[[ MATERIAL SHOWN, beginning ]]
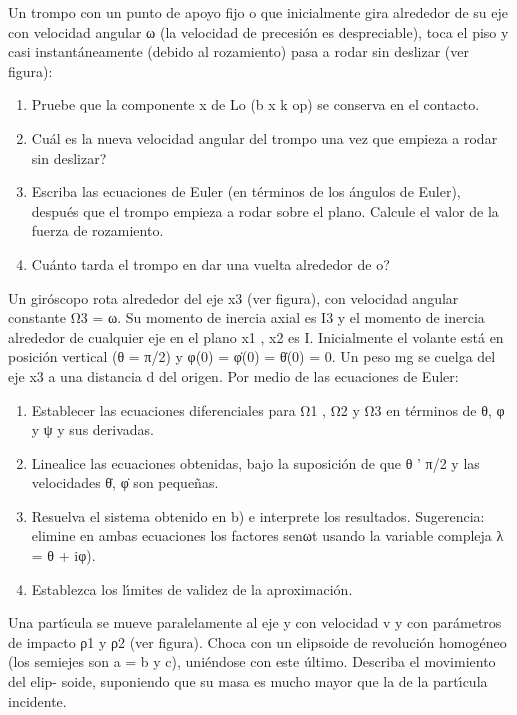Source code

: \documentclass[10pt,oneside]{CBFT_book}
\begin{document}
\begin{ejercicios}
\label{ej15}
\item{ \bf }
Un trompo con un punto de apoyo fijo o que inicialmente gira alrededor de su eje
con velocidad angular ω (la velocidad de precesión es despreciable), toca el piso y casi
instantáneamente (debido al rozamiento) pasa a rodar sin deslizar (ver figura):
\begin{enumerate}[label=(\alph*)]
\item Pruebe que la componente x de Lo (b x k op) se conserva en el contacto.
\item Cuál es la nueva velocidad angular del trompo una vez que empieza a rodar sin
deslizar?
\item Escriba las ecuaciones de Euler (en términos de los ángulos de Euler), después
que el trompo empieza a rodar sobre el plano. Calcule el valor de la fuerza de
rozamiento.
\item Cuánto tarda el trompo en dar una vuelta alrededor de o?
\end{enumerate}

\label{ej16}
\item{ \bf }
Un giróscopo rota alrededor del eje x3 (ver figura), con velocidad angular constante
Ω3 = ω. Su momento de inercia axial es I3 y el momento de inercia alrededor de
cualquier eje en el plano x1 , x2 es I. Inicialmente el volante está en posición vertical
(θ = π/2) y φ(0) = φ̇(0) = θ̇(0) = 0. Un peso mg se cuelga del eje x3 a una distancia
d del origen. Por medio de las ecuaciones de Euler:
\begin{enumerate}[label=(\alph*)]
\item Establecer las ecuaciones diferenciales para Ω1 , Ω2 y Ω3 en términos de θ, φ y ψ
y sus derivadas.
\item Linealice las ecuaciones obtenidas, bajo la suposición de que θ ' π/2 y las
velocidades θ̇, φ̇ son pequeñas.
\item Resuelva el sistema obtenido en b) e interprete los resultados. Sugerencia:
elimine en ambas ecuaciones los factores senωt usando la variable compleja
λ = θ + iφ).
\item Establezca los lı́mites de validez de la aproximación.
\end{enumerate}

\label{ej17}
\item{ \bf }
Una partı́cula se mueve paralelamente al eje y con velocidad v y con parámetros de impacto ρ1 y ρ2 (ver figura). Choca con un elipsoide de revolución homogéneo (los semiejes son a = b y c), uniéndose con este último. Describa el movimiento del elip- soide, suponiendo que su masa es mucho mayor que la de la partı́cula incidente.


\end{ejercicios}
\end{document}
[[ MATERIAL SHOWN, end ]]
[[ MATERIAL SHOWN, beginning ]]
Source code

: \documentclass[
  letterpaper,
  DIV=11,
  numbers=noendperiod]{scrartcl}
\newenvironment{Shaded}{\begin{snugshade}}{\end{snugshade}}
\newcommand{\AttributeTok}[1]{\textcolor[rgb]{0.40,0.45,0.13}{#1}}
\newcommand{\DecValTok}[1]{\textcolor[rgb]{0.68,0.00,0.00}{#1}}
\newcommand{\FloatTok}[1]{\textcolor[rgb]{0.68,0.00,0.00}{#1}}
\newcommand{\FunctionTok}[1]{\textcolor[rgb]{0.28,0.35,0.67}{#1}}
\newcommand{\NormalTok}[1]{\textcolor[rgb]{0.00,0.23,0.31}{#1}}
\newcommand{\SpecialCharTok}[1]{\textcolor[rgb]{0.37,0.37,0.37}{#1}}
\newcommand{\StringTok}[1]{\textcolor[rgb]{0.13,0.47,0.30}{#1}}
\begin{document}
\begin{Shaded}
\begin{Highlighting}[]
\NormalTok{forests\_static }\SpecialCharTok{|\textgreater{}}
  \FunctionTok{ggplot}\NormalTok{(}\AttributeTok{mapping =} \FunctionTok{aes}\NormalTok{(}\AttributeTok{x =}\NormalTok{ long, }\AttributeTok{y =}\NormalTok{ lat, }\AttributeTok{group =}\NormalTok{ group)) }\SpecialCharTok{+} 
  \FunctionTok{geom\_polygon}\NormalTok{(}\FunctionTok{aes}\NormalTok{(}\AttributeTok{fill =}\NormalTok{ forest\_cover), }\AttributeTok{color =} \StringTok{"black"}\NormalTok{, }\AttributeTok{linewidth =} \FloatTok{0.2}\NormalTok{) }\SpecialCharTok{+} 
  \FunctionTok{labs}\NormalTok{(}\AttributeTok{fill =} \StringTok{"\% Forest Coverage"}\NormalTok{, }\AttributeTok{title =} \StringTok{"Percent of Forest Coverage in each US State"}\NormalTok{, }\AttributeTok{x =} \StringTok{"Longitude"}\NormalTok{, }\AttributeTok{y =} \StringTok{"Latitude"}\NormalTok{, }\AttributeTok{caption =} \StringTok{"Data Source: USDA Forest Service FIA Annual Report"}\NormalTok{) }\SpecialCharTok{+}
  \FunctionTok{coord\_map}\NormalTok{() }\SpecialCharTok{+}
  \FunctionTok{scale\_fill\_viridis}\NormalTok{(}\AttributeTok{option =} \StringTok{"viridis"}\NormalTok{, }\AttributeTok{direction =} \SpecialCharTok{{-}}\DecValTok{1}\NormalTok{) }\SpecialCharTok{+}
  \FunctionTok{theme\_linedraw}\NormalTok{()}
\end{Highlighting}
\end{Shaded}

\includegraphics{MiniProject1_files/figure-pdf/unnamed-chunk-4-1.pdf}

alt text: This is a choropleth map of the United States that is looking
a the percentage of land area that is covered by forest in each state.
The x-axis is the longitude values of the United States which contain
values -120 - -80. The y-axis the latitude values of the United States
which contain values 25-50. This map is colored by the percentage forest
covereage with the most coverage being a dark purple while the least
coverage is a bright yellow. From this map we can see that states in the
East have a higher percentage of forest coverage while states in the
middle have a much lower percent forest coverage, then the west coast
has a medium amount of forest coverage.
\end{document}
[[ MATERIAL SHOWN, end ]]
[[ MATERIAL SHOWN, beginning ]]
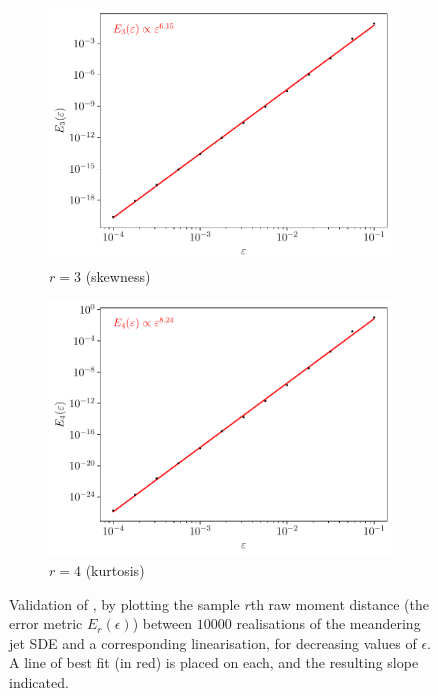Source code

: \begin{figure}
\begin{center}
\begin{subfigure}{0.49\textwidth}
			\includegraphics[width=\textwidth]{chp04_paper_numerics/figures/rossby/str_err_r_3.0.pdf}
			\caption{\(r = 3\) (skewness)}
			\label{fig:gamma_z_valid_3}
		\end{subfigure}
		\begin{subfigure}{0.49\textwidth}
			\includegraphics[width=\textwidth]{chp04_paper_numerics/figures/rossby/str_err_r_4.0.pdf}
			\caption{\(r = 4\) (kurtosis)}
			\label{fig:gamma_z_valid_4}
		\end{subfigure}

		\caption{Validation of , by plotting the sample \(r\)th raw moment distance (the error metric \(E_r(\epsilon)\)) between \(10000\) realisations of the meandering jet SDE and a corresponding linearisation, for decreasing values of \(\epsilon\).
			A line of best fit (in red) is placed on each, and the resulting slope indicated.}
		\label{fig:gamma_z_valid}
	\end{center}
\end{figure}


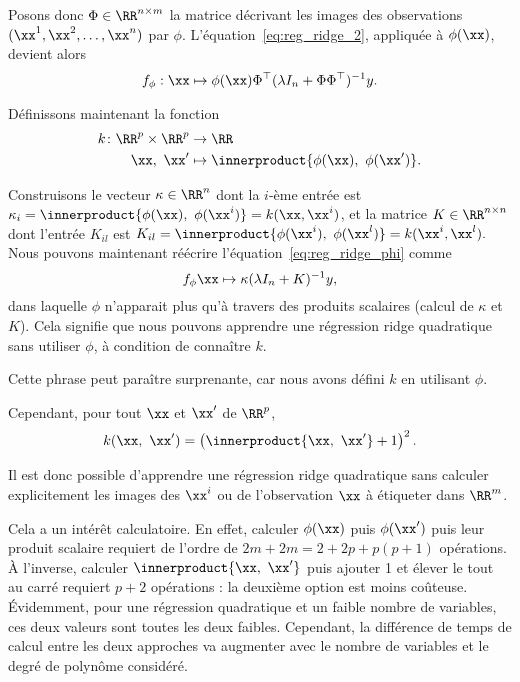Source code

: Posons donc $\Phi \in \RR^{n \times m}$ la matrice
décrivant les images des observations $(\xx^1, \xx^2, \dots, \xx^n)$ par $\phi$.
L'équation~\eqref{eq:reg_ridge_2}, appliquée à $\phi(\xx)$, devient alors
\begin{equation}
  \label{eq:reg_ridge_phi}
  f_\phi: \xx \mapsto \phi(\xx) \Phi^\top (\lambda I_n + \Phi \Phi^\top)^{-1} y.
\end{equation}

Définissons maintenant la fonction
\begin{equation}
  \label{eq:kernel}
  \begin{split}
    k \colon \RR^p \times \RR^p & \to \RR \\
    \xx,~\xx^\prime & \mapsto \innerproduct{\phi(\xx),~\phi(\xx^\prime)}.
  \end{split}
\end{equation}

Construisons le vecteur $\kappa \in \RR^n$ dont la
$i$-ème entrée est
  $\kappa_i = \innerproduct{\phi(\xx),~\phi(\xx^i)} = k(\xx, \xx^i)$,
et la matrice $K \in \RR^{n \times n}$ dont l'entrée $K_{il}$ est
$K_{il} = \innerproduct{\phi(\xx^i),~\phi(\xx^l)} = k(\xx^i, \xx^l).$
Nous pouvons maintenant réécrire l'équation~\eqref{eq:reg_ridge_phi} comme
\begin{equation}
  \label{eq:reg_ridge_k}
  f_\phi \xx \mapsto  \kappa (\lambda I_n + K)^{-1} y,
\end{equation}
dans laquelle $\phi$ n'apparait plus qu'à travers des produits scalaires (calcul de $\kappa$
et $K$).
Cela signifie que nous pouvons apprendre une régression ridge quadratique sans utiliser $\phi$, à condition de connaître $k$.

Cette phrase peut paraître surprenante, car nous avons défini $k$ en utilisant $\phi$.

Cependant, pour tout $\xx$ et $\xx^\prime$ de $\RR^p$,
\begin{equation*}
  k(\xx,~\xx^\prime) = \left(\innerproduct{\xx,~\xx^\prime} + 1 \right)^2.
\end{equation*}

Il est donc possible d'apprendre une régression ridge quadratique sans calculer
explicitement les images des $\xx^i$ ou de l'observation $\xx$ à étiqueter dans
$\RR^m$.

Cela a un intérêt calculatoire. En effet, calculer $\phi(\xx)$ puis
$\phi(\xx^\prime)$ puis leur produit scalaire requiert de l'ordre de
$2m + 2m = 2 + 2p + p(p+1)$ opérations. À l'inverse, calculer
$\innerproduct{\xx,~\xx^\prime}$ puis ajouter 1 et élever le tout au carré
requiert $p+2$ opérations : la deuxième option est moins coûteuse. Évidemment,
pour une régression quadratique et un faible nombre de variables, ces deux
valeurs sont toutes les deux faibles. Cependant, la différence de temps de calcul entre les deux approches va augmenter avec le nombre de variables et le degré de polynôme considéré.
[[ MATERIAL SHOWN, end ]]
■ YOUR ASSIGNMENT:
Answer with the count alone: how many lines in the data above have "StringTok" in them?

■ EXERCISE ANSWER:
4